Stimme dem voll zu. Der Angriff von Froome war das interessanteste an der gestrigen Etappe. Bei der Vuelta wurde er auf ähnliche Weise um den Sieg gebracht. Froome wird sich wohl ein neues Team suchen müssen, um endlich eine große Rundfahrt zu gewinnen.
heißt ja nicht das diese mörderanstrengung spurlos an einem vorgeht...
nur das man sie ganz anders übersteht...
man erholt sich sozusagen in supermann manier...
und nicht tagelang...daher kann man eben am nächsten tag mehr gas als andere geben...
das ist sozusagen der chemische turbolader der täglich verfügbar ist...
bis man eben "positiv" auffällt...
was in diesem fall aber sehr negativ ist...
aber wenn man die augen verschließen will,ist es jedem selbst überlassen...
nur wer ein bisserl ahnung von leistungssport hat, weiß was man ohne,was man vielleicht gerade noch ohne und was man bestimmt nicht ohne schaffen kann...
wenn er seine Attacke durchziehen hätte können, wäre er der absolute Tourheld gewesen. Letztes jahr hatte er auch sehr viel gekämpft und hats am ende des tages geschafft. Heuer sieht es für Evans nicht gut aus.
Ich versteh Sky nicht, dass sie Froome zurückgepfiffen haben. Evans war schon abgehängt und Nibali hatte auch keinen Dampf mehr. So hätten sie 2 Fahrer, von der Zeit her, ganz weit vorne gehabt. Aber platz 1 und 2 sind auch ganz gut ;)
...weniger weil er dann gewonnen hätte, aber Wiggins konnte dem Antritt von Froome nicht folgen, hat abreissen lassen. Die Angst war nicht ganz unberechtigt dass eher Nibaldi Froome noch folgten, Wiggins konnte definitiv keine Verschärfung mehr mitgehen (sah zumindest so aus). In jedem Fall hätte Wiggins sein "Zugpferd verloren, und wenn dann Nibaldi weggekommen wäre, wäre Wiggins
alleine zurückgeblieben, da kann man rasch 1/2 - 1 Minute verlieren.
Teamtaktik - vermutlich hat der Sky-Teamchef einige nicht ganz druckreife Worte in hoher Lautstärke in den Kopfhörer von Froome gebrüllt.
Wiggins soll die Tour als erster Brite gewinnen, weil er ein "echter" Brite ist.
Außerdem könnte das zu schweren Verwerfungen innerhalb des Teams führen, wenn 2 Fahrer um den Gesamtsieg kämpfen. Ob man dann noch so eine reibungslose Arbeit der Wasserträger hinbekommt, muss bezweifelt werden. --> 1 klarer Kapitän
ist mir schon klar dass radler anders ticken, aber:
pantani, ullrich, riis, rasmussen, landys, ricco, contador, basso, armstrong, sevilla, kohl, beloki, hamilton, heras, zabel, bölts, aldag usw.

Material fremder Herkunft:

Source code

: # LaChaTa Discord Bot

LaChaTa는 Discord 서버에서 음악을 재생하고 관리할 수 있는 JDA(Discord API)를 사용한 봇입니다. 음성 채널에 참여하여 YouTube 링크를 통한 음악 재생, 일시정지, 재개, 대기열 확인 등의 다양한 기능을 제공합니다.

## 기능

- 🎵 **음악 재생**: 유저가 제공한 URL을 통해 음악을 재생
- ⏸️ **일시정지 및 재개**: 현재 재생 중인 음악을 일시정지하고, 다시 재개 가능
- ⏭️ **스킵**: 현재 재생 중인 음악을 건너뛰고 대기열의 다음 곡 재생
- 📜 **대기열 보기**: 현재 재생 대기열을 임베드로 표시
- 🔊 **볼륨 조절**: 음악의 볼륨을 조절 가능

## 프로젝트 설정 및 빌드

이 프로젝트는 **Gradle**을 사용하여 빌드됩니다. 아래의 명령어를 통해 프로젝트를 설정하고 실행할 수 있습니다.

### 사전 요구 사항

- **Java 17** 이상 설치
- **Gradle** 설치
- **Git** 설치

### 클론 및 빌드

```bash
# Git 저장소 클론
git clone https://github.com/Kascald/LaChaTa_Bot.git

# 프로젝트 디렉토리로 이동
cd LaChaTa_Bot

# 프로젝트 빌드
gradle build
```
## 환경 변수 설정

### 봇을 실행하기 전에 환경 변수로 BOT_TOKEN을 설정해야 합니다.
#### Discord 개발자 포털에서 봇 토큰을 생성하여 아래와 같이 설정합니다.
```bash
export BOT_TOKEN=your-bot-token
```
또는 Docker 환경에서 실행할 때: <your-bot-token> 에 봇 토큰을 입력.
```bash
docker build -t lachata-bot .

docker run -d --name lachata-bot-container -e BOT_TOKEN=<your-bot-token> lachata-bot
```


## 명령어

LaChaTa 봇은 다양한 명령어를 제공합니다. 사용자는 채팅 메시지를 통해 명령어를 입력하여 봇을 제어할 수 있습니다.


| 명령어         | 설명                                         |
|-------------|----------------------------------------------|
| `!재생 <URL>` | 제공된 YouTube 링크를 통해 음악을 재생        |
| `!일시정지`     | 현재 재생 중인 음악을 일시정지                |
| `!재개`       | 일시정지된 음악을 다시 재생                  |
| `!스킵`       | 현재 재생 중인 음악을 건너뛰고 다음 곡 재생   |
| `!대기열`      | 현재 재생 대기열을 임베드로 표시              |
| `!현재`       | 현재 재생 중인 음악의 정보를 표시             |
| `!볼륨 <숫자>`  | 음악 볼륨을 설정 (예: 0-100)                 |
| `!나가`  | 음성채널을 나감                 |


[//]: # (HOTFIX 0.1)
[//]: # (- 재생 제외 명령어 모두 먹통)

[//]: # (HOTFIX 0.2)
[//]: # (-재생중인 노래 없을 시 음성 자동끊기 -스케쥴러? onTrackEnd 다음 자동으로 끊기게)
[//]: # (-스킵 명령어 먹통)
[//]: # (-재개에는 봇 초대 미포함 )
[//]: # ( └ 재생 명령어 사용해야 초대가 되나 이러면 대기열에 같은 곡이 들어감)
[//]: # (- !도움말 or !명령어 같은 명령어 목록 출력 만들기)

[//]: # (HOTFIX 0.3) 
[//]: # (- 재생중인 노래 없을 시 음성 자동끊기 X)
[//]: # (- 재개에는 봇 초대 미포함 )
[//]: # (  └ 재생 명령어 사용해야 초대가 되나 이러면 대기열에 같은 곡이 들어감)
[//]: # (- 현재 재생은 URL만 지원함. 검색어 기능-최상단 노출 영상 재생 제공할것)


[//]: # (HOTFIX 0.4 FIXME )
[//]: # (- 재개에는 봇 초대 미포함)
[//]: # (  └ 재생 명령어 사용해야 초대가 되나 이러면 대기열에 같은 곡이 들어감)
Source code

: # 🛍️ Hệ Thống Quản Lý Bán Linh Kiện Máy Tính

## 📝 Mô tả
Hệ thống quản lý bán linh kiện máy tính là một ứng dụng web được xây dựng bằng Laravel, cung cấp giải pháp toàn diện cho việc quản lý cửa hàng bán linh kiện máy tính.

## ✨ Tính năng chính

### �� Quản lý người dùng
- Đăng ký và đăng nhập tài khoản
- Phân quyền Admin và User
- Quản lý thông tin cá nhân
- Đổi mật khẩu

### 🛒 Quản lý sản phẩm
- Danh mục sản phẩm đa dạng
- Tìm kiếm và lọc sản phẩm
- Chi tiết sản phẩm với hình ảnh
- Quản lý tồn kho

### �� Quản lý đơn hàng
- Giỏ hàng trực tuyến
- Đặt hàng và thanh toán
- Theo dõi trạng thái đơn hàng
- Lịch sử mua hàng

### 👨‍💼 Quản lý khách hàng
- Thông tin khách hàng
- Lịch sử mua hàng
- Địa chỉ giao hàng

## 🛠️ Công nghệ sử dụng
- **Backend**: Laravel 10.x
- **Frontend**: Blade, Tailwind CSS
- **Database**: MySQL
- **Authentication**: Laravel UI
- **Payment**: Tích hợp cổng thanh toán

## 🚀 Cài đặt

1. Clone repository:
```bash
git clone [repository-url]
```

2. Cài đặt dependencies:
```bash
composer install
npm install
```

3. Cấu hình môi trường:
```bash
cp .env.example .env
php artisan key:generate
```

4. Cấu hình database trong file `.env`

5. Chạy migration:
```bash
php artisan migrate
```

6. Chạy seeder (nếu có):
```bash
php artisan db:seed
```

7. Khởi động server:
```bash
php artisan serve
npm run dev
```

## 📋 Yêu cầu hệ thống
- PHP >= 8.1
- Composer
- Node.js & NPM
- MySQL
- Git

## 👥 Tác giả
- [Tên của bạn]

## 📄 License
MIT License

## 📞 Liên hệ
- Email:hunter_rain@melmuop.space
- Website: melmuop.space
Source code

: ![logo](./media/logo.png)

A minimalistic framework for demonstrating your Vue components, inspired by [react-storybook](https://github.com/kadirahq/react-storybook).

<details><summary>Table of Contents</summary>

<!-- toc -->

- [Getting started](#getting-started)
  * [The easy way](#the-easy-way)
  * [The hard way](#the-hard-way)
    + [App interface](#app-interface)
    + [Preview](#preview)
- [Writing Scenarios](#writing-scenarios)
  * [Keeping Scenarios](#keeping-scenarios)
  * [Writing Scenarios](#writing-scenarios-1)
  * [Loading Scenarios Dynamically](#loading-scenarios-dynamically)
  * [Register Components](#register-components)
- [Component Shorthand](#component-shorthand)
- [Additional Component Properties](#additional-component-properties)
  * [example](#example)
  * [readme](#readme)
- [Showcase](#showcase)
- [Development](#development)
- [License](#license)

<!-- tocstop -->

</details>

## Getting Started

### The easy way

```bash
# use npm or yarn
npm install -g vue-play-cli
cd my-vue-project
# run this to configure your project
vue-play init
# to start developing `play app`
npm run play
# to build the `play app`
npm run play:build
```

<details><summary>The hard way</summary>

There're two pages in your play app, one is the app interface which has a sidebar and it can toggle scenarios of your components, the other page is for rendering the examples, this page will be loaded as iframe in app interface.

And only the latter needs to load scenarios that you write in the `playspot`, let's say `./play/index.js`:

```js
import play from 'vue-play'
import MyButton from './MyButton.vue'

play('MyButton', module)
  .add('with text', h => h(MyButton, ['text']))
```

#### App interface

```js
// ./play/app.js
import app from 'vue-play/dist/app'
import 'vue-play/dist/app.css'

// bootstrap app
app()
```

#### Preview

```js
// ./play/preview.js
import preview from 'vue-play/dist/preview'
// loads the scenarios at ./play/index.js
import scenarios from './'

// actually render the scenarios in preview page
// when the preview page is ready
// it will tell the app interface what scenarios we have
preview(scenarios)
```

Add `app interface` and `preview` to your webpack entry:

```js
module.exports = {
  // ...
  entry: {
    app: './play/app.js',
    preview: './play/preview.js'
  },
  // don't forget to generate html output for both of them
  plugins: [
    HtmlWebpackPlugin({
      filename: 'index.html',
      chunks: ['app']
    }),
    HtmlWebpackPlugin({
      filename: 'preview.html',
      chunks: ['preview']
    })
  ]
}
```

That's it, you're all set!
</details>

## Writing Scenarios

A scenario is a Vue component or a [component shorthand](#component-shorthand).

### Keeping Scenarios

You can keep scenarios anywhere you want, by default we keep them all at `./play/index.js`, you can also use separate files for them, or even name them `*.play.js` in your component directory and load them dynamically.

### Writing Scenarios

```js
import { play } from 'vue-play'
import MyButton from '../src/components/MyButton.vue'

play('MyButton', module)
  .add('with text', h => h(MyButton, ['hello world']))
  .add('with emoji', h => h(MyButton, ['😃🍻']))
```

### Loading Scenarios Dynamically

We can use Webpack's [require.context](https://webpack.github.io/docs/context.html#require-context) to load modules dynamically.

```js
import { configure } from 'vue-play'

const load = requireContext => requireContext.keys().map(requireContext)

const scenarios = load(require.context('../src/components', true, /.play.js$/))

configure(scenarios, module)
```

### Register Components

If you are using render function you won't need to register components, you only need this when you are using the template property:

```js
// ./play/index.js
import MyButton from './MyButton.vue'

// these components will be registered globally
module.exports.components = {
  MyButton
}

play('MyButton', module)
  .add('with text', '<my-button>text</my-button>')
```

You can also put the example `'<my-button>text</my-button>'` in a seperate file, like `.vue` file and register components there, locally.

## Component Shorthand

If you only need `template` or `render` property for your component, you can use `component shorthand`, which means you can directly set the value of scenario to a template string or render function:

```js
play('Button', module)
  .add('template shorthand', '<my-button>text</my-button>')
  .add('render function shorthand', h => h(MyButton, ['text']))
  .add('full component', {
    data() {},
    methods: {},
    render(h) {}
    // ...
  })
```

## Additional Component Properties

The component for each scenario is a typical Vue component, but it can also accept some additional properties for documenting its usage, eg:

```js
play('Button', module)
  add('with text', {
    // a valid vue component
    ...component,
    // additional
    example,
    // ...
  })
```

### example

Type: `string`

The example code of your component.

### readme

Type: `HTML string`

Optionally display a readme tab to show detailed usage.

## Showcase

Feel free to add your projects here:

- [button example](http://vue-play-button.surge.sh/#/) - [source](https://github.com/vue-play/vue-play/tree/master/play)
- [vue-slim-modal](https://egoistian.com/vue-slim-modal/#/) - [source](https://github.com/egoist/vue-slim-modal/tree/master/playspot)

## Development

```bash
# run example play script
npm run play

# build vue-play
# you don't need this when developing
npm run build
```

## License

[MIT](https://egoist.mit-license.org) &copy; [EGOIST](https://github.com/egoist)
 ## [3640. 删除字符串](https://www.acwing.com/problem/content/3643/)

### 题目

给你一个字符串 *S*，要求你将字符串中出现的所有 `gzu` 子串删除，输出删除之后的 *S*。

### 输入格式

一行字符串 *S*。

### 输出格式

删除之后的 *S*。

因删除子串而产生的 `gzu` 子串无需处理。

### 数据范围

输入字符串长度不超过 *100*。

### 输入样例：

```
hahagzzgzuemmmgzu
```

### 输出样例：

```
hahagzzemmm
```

die reihe liesse sich beliebig fortsetzen.
bitte was soll das hier überhaupt? ist das ein offenes dopingforum?
Wenn bei anderen Sportarten ebenso gründlich getestet werden würde wie im Radsport würde es ziemlich sicher genauso lange Listen geben.
Man könnte es sich viel leichter machen wenn man wie beim manchen anderen "Saubermann" Sportarten solche Fälle einfach vertuscht.